### Problem details:
Word for word, repeat the lines of the records from the first line up to and including the line that contains "- Se měřítko", passing over any pictures.

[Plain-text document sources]
★ ★ ★ ★

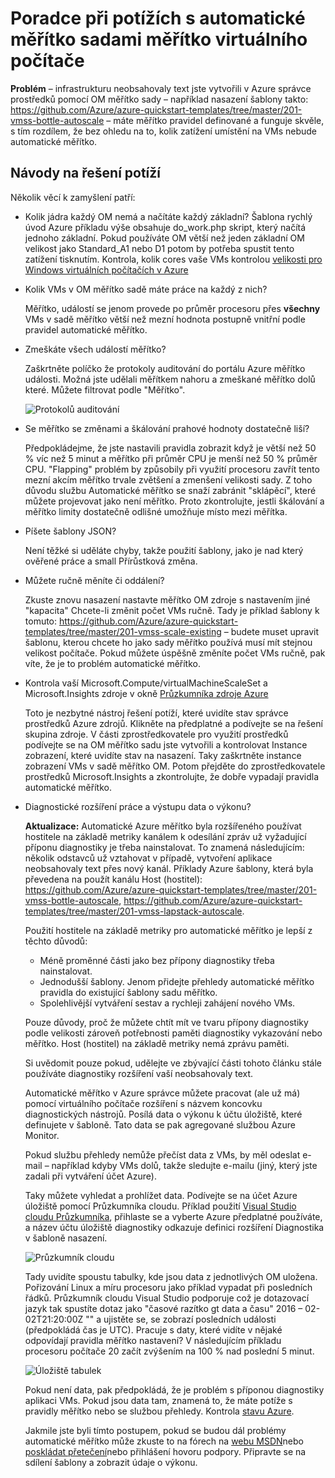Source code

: <properties
    pageTitle="Poradce při potížích s automatické měřítko sadami měřítko virtuálního počítače | Microsoft Azure"
    description="Poradce při potížích automatické měřítko sadami měřítko virtuálního počítače. Porozumět typické problémy a jejich řešení."
    services="virtual-machine-scale-sets"
    documentationCenter=""
    authors="gbowerman"
    manager="timlt"
    editor=""
    tags="azure-resource-manager"/>

<tags
    ms.service="virtual-machine-scale-sets"
    ms.workload="na"
    ms.tgt_pltfrm="windows"
    ms.devlang="na"
    ms.topic="article"
    ms.date="10/28/2016"
    ms.author="guybo"/>

# <a name="troubleshooting-autoscale-with-virtual-machine-scale-sets"></a>Poradce při potížích s automatické měřítko sadami měřítko virtuálního počítače

**Problém** – infrastrukturu neobsahovaly text jste vytvořili v Azure správce prostředků pomocí OM měřítko sady – například nasazení šablony takto: https://github.com/Azure/azure-quickstart-templates/tree/master/201-vmss-bottle-autoscale – máte měřítko pravidel definované a funguje skvěle, s tím rozdílem, že bez ohledu na to, kolik zatížení umístění na VMs nebude automatické měřítko.

## <a name="troubleshooting-steps"></a>Návody na řešení potíží

Několik věcí k zamyšlení patří:

- Kolik jádra každý OM nemá a načítáte každý základní?
 Šablona rychlý úvod Azure příkladu výše obsahuje do_work.php skript, který načítá jednoho základní. Pokud používáte OM větší než jeden základní OM velikost jako Standard_A1 nebo D1 potom by potřeba spustit tento zatížení tisknutím. Kontrola, kolik cores vaše VMs kontrolou [velikosti pro Windows virtuálních počítačích v Azure](../virtual-machines/virtual-machines-windows-sizes.md)

- Kolik VMs v OM měřítko sadě máte práce na každý z nich?

    Měřítko, událostí se jenom provede po průměr procesoru přes **všechny** VMs v sadě měřítko větší než mezní hodnota postupně vnitřní podle pravidel automatické měřítko.

- Zmeškáte všech událostí měřítko?

    Zaškrtněte políčko že protokoly auditování do portálu Azure měřítko události. Možná jste udělali měřítkem nahoru a zmeškané měřítko dolů které. Můžete filtrovat podle "Měřítko".

    ![Protokolů auditování][audit]

- Se měřítko se změnami a škálování prahové hodnoty dostatečně liší?

    Předpokládejme, že jste nastavili pravidla zobrazit když je větší než 50 % víc než 5 minut a měřítko při průměr CPU je menší než 50 % průměr CPU. "Flapping" problém by způsobily při využití procesoru zavřít tento mezní akcím měřítko trvale zvětšení a zmenšení velikosti sady. Z toho důvodu službu Automatické měřítko se snaží zabránit "sklápěcí", které můžete projevovat jako není měřítko. Proto zkontrolujte, jestli škálování a měřítko limity dostatečně odlišné umožňuje místo mezi měřítka.

- Píšete šablony JSON?

    Není těžké si uděláte chyby, takže použití šablony, jako je nad který ověřené práce a small Přírůstková změna. 

- Můžete ručně měníte či oddálení?

    Zkuste znovu nasazení nastavte měřítko OM zdroje s nastavením jiné "kapacita" Chcete-li změnit počet VMs ručně. Tady je příklad šablony k tomuto: https://github.com/Azure/azure-quickstart-templates/tree/master/201-vmss-scale-existing – budete muset upravit šablonu, kterou chcete ho jako sady měřítko používá musí mít stejnou velikost počítače. Pokud můžete úspěšně změníte počet VMs ručně, pak víte, že je to problém automatické měřítko.

- Kontrola vaší Microsoft.Compute/virtualMachineScaleSet a Microsoft.Insights zdroje v okně [Průzkumníka zdroje Azure](https://resources.azure.com/)

    Toto je nezbytné nástroj řešení potíží, které uvidíte stav správce prostředků Azure zdrojů. Klikněte na předplatné a podívejte se na řešení skupina zdroje. V části zprostředkovatele pro využití prostředků podívejte se na OM měřítko sadu jste vytvořili a kontrolovat Instance zobrazení, které uvidíte stav na nasazení. Taky zaškrtněte instance zobrazení VMs v sadě měřítko OM. Potom přejděte do zprostředkovatele prostředků Microsoft.Insights a zkontrolujte, že dobře vypadají pravidla automatické měřítko.

- Diagnostické rozšíření práce a výstupu data o výkonu?

    __Aktualizace:__ Automatické Azure měřítko byla rozšířeného používat hostitele na základě metriky kanálem k odesílání zpráv už vyžadující příponu diagnostiky je třeba nainstalovat. To znamená následujícím: několik odstavců už vztahovat v případě, vytvoření aplikace neobsahovaly text přes nový kanál. Příklady Azure šablony, která byla převedena na použít kanálu Host (hostitel): https://github.com/Azure/azure-quickstart-templates/tree/master/201-vmss-bottle-autoscale, https://github.com/Azure/azure-quickstart-templates/tree/master/201-vmss-lapstack-autoscale. 

    Použití hostitele na základě metriky pro automatické měřítko je lepší z těchto důvodů:

    - Méně proměnné části jako bez přípony diagnostiky třeba nainstalovat.
    - Jednodušší šablony. Jenom přidejte přehledy automatické měřítko pravidla do existující šablony sadu měřítko.
    - Spolehlivější vytváření sestav a rychleji zahájení nového VMs.

    Pouze důvody, proč že můžete chtít mít ve tvaru přípony diagnostiky podle velikosti zároveň potřebnosti paměti diagnostiky vykazování nebo měřítko. Host (hostitel) na základě metriky nemá zprávu paměti.

    Si uvědomit pouze pokud, udělejte ve zbývající části tohoto článku stále používáte diagnostiky rozšíření vaší neobsahovaly text.

    Automatické měřítko v Azure správce můžete pracovat (ale už má) pomocí virtuálního počítače rozšíření s názvem koncovku diagnostických nástrojů. Posílá data o výkonu k účtu úložiště, které definujete v šabloně. Tato data se pak agregované službou Azure Monitor.

    Pokud službu přehledy nemůže přečíst data z VMs, by měl odeslat e-mail – například kdyby VMs dolů, takže sledujte e-mailu (jiný, který jste zadali při vytváření účet Azure).

    Taky můžete vyhledat a prohlížet data. Podívejte se na účet Azure úložiště pomocí Průzkumníka cloudu. Příklad použití [Visual Studio cloudu Průzkumníka](https://visualstudiogallery.msdn.microsoft.com/aaef6e67-4d99-40bc-aacf-662237db85a2), přihlaste se a vyberte Azure předplatné používáte, a název účtu úložiště diagnostiky odkazuje definici rozšíření Diagnostika v šabloně nasazení.

    ![Průzkumník cloudu][explorer]

    Tady uvidíte spoustu tabulky, kde jsou data z jednotlivých OM uložena. Pořizování Linux a míru procesoru jako příklad vypadat při posledních řádků. Průzkumník cloudu Visual Studio podporuje což je dotazovací jazyk tak spustíte dotaz jako "časové razítko gt data a času" 2016 – 02-02T21:20:00Z "" a ujistěte se, se zobrazí posledních události (předpokládá čas je UTC). Pracuje s daty, které vidíte v nějaké odpovídají pravidla měřítko nastavení? V následujícím příkladu procesoru počítače 20 začít zvýšením na 100 % nad poslední 5 minut.

    ![Úložiště tabulek][tables]

    Pokud není data, pak předpokládá, že je problém s příponou diagnostiky aplikaci VMs. Pokud jsou data tam, znamená to, že máte potíže s pravidly měřítko nebo se službou přehledy. Kontrola [stavu Azure](https://azure.microsoft.com/status/).

    Jakmile jste byli tímto postupem, pokud se budou dál problémy automatické měřítko může zkuste to na fórech na [webu MSDN](https://social.msdn.microsoft.com/forums/azure/home?category=windowsazureplatform%2Cazuremarketplace%2Cwindowsazureplatformctp)nebo [poskládat přetečení](http://stackoverflow.com/questions/tagged/azure)nebo přihlášení hovoru podpory. Připravte se na sdílení šablony a zobrazit údaje o výkonu.

[audit]: ./media/virtual-machine-scale-sets-troubleshoot/image3.png
[explorer]: ./media/virtual-machine-scale-sets-troubleshoot/image1.png
[tables]: ./media/virtual-machine-scale-sets-troubleshoot/image4.png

★ ★ ★ ★

### Task solution:
Source code

: <properties
    pageTitle="Poradce při potížích s automatické měřítko sadami měřítko virtuálního počítače | Microsoft Azure"
    description="Poradce při potížích automatické měřítko sadami měřítko virtuálního počítače. Porozumět typické problémy a jejich řešení."
    services="virtual-machine-scale-sets"
    documentationCenter=""
    authors="gbowerman"
    manager="timlt"
    editor=""
    tags="azure-resource-manager"/>

<tags
    ms.service="virtual-machine-scale-sets"
    ms.workload="na"
    ms.tgt_pltfrm="windows"
    ms.devlang="na"
    ms.topic="article"
    ms.date="10/28/2016"
    ms.author="guybo"/>

# <a name="troubleshooting-autoscale-with-virtual-machine-scale-sets"></a>Poradce při potížích s automatické měřítko sadami měřítko virtuálního počítače

**Problém** – infrastrukturu neobsahovaly text jste vytvořili v Azure správce prostředků pomocí OM měřítko sady – například nasazení šablony takto: https://github.com/Azure/azure-quickstart-templates/tree/master/201-vmss-bottle-autoscale – máte měřítko pravidel definované a funguje skvěle, s tím rozdílem, že bez ohledu na to, kolik zatížení umístění na VMs nebude automatické měřítko.

## <a name="troubleshooting-steps"></a>Návody na řešení potíží

Několik věcí k zamyšlení patří:

- Kolik jádra každý OM nemá a načítáte každý základní?
 Šablona rychlý úvod Azure příkladu výše obsahuje do_work.php skript, který načítá jednoho základní. Pokud používáte OM větší než jeden základní OM velikost jako Standard_A1 nebo D1 potom by potřeba spustit tento zatížení tisknutím. Kontrola, kolik cores vaše VMs kontrolou [velikosti pro Windows virtuálních počítačích v Azure](../virtual-machines/virtual-machines-windows-sizes.md)

- Kolik VMs v OM měřítko sadě máte práce na každý z nich?

    Měřítko, událostí se jenom provede po průměr procesoru přes **všechny** VMs v sadě měřítko větší než mezní hodnota postupně vnitřní podle pravidel automatické měřítko.

- Zmeškáte všech událostí měřítko?

    Zaškrtněte políčko že protokoly auditování do portálu Azure měřítko události. Možná jste udělali měřítkem nahoru a zmeškané měřítko dolů které. Můžete filtrovat podle "Měřítko".

    ![Protokolů auditování][audit]

- Se měřítko se změnami a škálování prahové hodnoty dostatečně liší?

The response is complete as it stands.